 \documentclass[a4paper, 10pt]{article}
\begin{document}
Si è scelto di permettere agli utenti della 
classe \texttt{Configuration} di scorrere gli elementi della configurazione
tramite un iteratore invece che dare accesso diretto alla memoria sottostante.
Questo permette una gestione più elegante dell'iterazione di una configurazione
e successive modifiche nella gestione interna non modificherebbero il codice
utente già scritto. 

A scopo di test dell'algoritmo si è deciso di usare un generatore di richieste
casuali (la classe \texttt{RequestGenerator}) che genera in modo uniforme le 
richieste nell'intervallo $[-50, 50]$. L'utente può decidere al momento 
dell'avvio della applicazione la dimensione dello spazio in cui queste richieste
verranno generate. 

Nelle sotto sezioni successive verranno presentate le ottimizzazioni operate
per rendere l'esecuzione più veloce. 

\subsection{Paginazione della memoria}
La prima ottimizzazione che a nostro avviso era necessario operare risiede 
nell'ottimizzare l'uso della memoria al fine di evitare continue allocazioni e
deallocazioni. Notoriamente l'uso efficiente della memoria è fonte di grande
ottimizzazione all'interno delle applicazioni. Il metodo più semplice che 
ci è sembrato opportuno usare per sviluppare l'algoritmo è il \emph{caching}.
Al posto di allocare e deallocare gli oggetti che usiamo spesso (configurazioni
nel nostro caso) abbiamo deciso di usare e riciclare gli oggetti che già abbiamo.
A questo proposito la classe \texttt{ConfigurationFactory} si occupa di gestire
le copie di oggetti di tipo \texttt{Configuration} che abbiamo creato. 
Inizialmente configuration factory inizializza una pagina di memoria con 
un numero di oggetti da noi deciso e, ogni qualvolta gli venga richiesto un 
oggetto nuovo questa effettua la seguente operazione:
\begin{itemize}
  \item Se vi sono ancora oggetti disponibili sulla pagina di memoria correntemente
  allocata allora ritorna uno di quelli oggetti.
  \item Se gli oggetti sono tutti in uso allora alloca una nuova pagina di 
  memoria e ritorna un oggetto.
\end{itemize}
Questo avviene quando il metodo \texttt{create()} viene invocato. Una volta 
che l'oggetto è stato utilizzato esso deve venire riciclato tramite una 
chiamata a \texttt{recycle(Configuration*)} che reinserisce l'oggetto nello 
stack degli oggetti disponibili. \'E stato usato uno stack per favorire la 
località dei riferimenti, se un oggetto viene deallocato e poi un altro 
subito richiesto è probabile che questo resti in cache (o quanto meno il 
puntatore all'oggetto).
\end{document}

* * *

- [Task to carry out]: Print, exactly and only, the lines running from the one with "subito richiesto è" to the end of the data above.

- [Answer for the task]:
subito richiesto è probabile che questo resti in cache (o quanto meno il 
puntatore all'oggetto).
\end{document}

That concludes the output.